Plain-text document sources
★ ★ ★ ★ ★

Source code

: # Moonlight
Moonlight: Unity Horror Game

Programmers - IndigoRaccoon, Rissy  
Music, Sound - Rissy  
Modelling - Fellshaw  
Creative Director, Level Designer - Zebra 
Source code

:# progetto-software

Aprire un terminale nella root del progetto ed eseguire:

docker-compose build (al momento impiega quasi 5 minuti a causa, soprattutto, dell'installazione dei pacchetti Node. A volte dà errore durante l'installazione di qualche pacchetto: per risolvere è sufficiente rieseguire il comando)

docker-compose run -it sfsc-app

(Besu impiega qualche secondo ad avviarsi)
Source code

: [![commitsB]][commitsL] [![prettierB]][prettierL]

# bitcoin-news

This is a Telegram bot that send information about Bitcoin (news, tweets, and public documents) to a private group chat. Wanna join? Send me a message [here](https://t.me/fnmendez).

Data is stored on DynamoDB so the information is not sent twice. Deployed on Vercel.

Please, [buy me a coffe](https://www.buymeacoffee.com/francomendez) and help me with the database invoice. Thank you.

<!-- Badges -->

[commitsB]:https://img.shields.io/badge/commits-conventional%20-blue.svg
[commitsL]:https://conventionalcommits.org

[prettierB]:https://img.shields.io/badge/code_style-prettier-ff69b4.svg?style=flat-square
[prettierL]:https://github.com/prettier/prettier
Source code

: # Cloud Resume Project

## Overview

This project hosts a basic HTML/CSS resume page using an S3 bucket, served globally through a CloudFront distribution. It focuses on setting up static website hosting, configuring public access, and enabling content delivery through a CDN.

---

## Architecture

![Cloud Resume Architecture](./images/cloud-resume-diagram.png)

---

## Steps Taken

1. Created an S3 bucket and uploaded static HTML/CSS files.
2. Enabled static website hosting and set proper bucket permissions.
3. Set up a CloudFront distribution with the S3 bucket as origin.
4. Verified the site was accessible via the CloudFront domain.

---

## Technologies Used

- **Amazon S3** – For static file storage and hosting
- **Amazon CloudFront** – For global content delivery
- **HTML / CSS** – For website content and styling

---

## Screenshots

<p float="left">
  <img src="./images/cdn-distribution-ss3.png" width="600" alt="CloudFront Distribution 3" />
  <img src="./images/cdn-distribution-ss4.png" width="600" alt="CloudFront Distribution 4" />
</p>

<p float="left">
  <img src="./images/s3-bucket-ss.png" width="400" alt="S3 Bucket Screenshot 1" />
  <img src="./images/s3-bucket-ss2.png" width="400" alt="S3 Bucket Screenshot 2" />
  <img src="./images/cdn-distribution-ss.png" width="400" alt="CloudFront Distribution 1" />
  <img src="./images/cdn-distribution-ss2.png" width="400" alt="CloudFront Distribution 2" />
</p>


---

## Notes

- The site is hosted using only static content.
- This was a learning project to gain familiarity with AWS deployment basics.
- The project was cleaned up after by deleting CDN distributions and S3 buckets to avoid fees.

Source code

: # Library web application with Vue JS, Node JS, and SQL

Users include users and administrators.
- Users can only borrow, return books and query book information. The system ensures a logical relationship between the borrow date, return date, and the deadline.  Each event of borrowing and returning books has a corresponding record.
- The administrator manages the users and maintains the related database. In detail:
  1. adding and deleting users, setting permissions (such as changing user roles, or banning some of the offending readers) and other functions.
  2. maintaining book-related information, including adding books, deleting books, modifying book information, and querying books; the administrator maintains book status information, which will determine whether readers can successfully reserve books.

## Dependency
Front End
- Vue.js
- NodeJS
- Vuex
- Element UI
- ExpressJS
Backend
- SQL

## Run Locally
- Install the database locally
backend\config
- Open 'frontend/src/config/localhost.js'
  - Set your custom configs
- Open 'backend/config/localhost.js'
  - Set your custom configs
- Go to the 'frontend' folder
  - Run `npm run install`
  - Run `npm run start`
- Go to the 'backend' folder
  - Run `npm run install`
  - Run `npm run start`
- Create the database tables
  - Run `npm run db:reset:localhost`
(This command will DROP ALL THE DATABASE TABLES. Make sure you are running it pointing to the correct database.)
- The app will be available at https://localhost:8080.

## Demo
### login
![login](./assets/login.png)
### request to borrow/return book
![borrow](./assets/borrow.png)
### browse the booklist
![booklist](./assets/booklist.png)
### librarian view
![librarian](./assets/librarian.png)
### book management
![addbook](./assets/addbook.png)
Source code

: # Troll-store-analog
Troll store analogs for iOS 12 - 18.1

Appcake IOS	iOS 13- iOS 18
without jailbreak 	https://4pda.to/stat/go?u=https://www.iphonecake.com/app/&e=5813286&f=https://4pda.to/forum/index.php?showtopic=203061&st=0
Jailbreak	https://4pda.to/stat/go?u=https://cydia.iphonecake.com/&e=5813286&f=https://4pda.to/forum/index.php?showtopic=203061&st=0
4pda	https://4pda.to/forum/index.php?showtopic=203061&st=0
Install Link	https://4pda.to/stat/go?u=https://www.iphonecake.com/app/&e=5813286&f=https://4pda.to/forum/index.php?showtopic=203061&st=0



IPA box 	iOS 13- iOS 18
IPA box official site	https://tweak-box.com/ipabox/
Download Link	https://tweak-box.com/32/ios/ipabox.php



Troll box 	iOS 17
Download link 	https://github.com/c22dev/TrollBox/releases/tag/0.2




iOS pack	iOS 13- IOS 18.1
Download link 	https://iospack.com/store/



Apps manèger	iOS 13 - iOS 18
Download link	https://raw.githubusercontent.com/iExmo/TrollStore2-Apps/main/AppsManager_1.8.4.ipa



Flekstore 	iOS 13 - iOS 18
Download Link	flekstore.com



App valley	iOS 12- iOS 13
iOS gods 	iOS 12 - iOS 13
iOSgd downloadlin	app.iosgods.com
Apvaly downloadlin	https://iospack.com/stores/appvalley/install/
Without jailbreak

★ ★ ★ ★ ★

* **TASK DETAILS**:
Restate the data above exactly, keeping each word as it stands.

* **WRITTEN RESPONSE**:
Source code

: # Moonlight
Moonlight: Unity Horror Game

Programmers - IndigoRaccoon, Rissy  
Music, Sound - Rissy  
Modelling - Fellshaw  
Creative Director, Level Designer - Zebra 
Source code

:# progetto-software

Aprire un terminale nella root del progetto ed eseguire:

docker-compose build (al momento impiega quasi 5 minuti a causa, soprattutto, dell'installazione dei pacchetti Node. A volte dà errore durante l'installazione di qualche pacchetto: per risolvere è sufficiente rieseguire il comando)

docker-compose run -it sfsc-app

(Besu impiega qualche secondo ad avviarsi)
Source code

: [![commitsB]][commitsL] [![prettierB]][prettierL]

# bitcoin-news

This is a Telegram bot that send information about Bitcoin (news, tweets, and public documents) to a private group chat. Wanna join? Send me a message [here](https://t.me/fnmendez).

Data is stored on DynamoDB so the information is not sent twice. Deployed on Vercel.

Please, [buy me a coffe](https://www.buymeacoffee.com/francomendez) and help me with the database invoice. Thank you.

<!-- Badges -->

[commitsB]:https://img.shields.io/badge/commits-conventional%20-blue.svg
[commitsL]:https://conventionalcommits.org

[prettierB]:https://img.shields.io/badge/code_style-prettier-ff69b4.svg?style=flat-square
[prettierL]:https://github.com/prettier/prettier
Source code

: # Cloud Resume Project

## Overview

This project hosts a basic HTML/CSS resume page using an S3 bucket, served globally through a CloudFront distribution. It focuses on setting up static website hosting, configuring public access, and enabling content delivery through a CDN.

---

## Architecture

![Cloud Resume Architecture](./images/cloud-resume-diagram.png)

---

## Steps Taken

1. Created an S3 bucket and uploaded static HTML/CSS files.
2. Enabled static website hosting and set proper bucket permissions.
3. Set up a CloudFront distribution with the S3 bucket as origin.
4. Verified the site was accessible via the CloudFront domain.

---

## Technologies Used

- **Amazon S3** – For static file storage and hosting
- **Amazon CloudFront** – For global content delivery
- **HTML / CSS** – For website content and styling

---

## Screenshots

<p float="left">
  <img src="./images/cdn-distribution-ss3.png" width="600" alt="CloudFront Distribution 3" />
  <img src="./images/cdn-distribution-ss4.png" width="600" alt="CloudFront Distribution 4" />
</p>

<p float="left">
  <img src="./images/s3-bucket-ss.png" width="400" alt="S3 Bucket Screenshot 1" />
  <img src="./images/s3-bucket-ss2.png" width="400" alt="S3 Bucket Screenshot 2" />
  <img src="./images/cdn-distribution-ss.png" width="400" alt="CloudFront Distribution 1" />
  <img src="./images/cdn-distribution-ss2.png" width="400" alt="CloudFront Distribution 2" />
</p>


---

## Notes

- The site is hosted using only static content.
- This was a learning project to gain familiarity with AWS deployment basics.
- The project was cleaned up after by deleting CDN distributions and S3 buckets to avoid fees.

Source code

: # Library web application with Vue JS, Node JS, and SQL

Users include users and administrators.
- Users can only borrow, return books and query book information. The system ensures a logical relationship between the borrow date, return date, and the deadline.  Each event of borrowing and returning books has a corresponding record.
- The administrator manages the users and maintains the related database. In detail:
  1. adding and deleting users, setting permissions (such as changing user roles, or banning some of the offending readers) and other functions.
  2. maintaining book-related information, including adding books, deleting books, modifying book information, and querying books; the administrator maintains book status information, which will determine whether readers can successfully reserve books.

## Dependency
Front End
- Vue.js
- NodeJS
- Vuex
- Element UI
- ExpressJS
Backend
- SQL

## Run Locally
- Install the database locally
backend\config
- Open 'frontend/src/config/localhost.js'
  - Set your custom configs
- Open 'backend/config/localhost.js'
  - Set your custom configs
- Go to the 'frontend' folder
  - Run `npm run install`
  - Run `npm run start`
- Go to the 'backend' folder
  - Run `npm run install`
  - Run `npm run start`
- Create the database tables
  - Run `npm run db:reset:localhost`
(This command will DROP ALL THE DATABASE TABLES. Make sure you are running it pointing to the correct database.)
- The app will be available at https://localhost:8080.

## Demo
### login
![login](./assets/login.png)
### request to borrow/return book
![borrow](./assets/borrow.png)
### browse the booklist
![booklist](./assets/booklist.png)
### librarian view
![librarian](./assets/librarian.png)
### book management
![addbook](./assets/addbook.png)
Source code

: # Troll-store-analog
Troll store analogs for iOS 12 - 18.1

Appcake IOS	iOS 13- iOS 18
without jailbreak 	https://4pda.to/stat/go?u=https://www.iphonecake.com/app/&e=5813286&f=https://4pda.to/forum/index.php?showtopic=203061&st=0
Jailbreak	https://4pda.to/stat/go?u=https://cydia.iphonecake.com/&e=5813286&f=https://4pda.to/forum/index.php?showtopic=203061&st=0
4pda	https://4pda.to/forum/index.php?showtopic=203061&st=0
Install Link	https://4pda.to/stat/go?u=https://www.iphonecake.com/app/&e=5813286&f=https://4pda.to/forum/index.php?showtopic=203061&st=0



IPA box 	iOS 13- iOS 18
IPA box official site	https://tweak-box.com/ipabox/
Download Link	https://tweak-box.com/32/ios/ipabox.php



Troll box 	iOS 17
Download link 	https://github.com/c22dev/TrollBox/releases/tag/0.2




iOS pack	iOS 13- IOS 18.1
Download link 	https://iospack.com/store/



Apps manèger	iOS 13 - iOS 18
Download link	https://raw.githubusercontent.com/iExmo/TrollStore2-Apps/main/AppsManager_1.8.4.ipa



Flekstore 	iOS 13 - iOS 18
Download Link	flekstore.com



App valley	iOS 12- iOS 13
iOS gods 	iOS 12 - iOS 13
iOSgd downloadlin	app.iosgods.com
Apvaly downloadlin	https://iospack.com/stores/appvalley/install/
Without jailbreak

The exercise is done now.